Source data
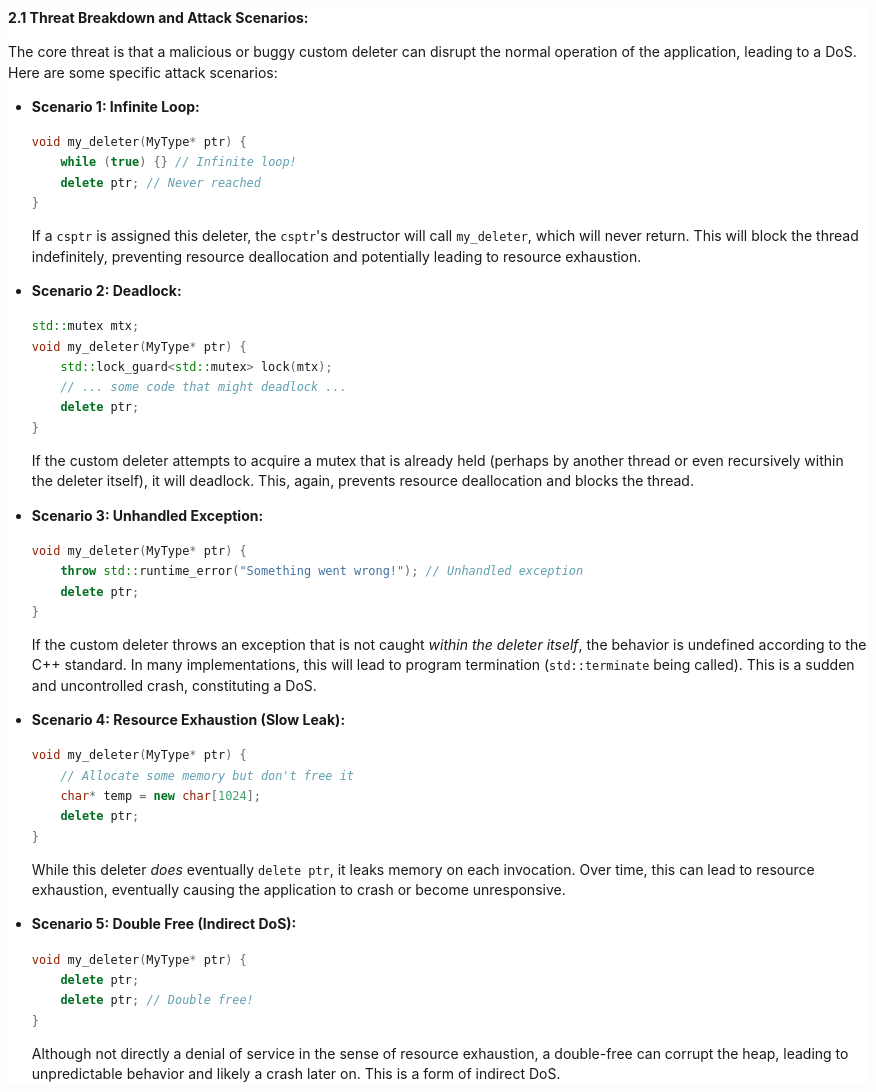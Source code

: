 **2.1 Threat Breakdown and Attack Scenarios:**

The core threat is that a malicious or buggy custom deleter can disrupt the normal operation of the application, leading to a DoS.  Here are some specific attack scenarios:

*   **Scenario 1: Infinite Loop:**
    ```c++
    void my_deleter(MyType* ptr) {
        while (true) {} // Infinite loop!
        delete ptr; // Never reached
    }
    ```
    If a `csptr` is assigned this deleter, the `csptr`'s destructor will call `my_deleter`, which will never return.  This will block the thread indefinitely, preventing resource deallocation and potentially leading to resource exhaustion.

*   **Scenario 2: Deadlock:**
    ```c++
    std::mutex mtx;
    void my_deleter(MyType* ptr) {
        std::lock_guard<std::mutex> lock(mtx);
        // ... some code that might deadlock ...
        delete ptr;
    }
    ```
    If the custom deleter attempts to acquire a mutex that is already held (perhaps by another thread or even recursively within the deleter itself), it will deadlock.  This, again, prevents resource deallocation and blocks the thread.

*   **Scenario 3: Unhandled Exception:**
    ```c++
    void my_deleter(MyType* ptr) {
        throw std::runtime_error("Something went wrong!"); // Unhandled exception
        delete ptr;
    }
    ```
    If the custom deleter throws an exception that is not caught *within the deleter itself*, the behavior is undefined according to the C++ standard.  In many implementations, this will lead to program termination (`std::terminate` being called).  This is a sudden and uncontrolled crash, constituting a DoS.

*   **Scenario 4: Resource Exhaustion (Slow Leak):**
    ```c++
    void my_deleter(MyType* ptr) {
        // Allocate some memory but don't free it
        char* temp = new char[1024];
        delete ptr;
    }
    ```
    While this deleter *does* eventually `delete ptr`, it leaks memory on each invocation.  Over time, this can lead to resource exhaustion, eventually causing the application to crash or become unresponsive.

*   **Scenario 5: Double Free (Indirect DoS):**
    ```c++
    void my_deleter(MyType* ptr) {
        delete ptr;
        delete ptr; // Double free!
    }
    ```
    Although not directly a denial of service in the sense of resource exhaustion, a double-free can corrupt the heap, leading to unpredictable behavior and likely a crash later on. This is a form of indirect DoS.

_Your instructions_:
Could you reproduce the records above exactly, leaving out every picture?

_Answer box_:
Source code

: **2.1 Threat Breakdown and Attack Scenarios:**

The core threat is that a malicious or buggy custom deleter can disrupt the normal operation of the application, leading to a DoS.  Here are some specific attack scenarios:

*   **Scenario 1: Infinite Loop:**
    ```c++
    void my_deleter(MyType* ptr) {
        while (true) {} // Infinite loop!
        delete ptr; // Never reached
    }
    ```
    If a `csptr` is assigned this deleter, the `csptr`'s destructor will call `my_deleter`, which will never return.  This will block the thread indefinitely, preventing resource deallocation and potentially leading to resource exhaustion.

*   **Scenario 2: Deadlock:**
    ```c++
    std::mutex mtx;
    void my_deleter(MyType* ptr) {
        std::lock_guard<std::mutex> lock(mtx);
        // ... some code that might deadlock ...
        delete ptr;
    }
    ```
    If the custom deleter attempts to acquire a mutex that is already held (perhaps by another thread or even recursively within the deleter itself), it will deadlock.  This, again, prevents resource deallocation and blocks the thread.

*   **Scenario 3: Unhandled Exception:**
    ```c++
    void my_deleter(MyType* ptr) {
        throw std::runtime_error("Something went wrong!"); // Unhandled exception
        delete ptr;
    }
    ```
    If the custom deleter throws an exception that is not caught *within the deleter itself*, the behavior is undefined according to the C++ standard.  In many implementations, this will lead to program termination (`std::terminate` being called).  This is a sudden and uncontrolled crash, constituting a DoS.

*   **Scenario 4: Resource Exhaustion (Slow Leak):**
    ```c++
    void my_deleter(MyType* ptr) {
        // Allocate some memory but don't free it
        char* temp = new char[1024];
        delete ptr;
    }
    ```
    While this deleter *does* eventually `delete ptr`, it leaks memory on each invocation.  Over time, this can lead to resource exhaustion, eventually causing the application to crash or become unresponsive.

*   **Scenario 5: Double Free (Indirect DoS):**
    ```c++
    void my_deleter(MyType* ptr) {
        delete ptr;
        delete ptr; // Double free!
    }
    ```
    Although not directly a denial of service in the sense of resource exhaustion, a double-free can corrupt the heap, leading to unpredictable behavior and likely a crash later on. This is a form of indirect DoS.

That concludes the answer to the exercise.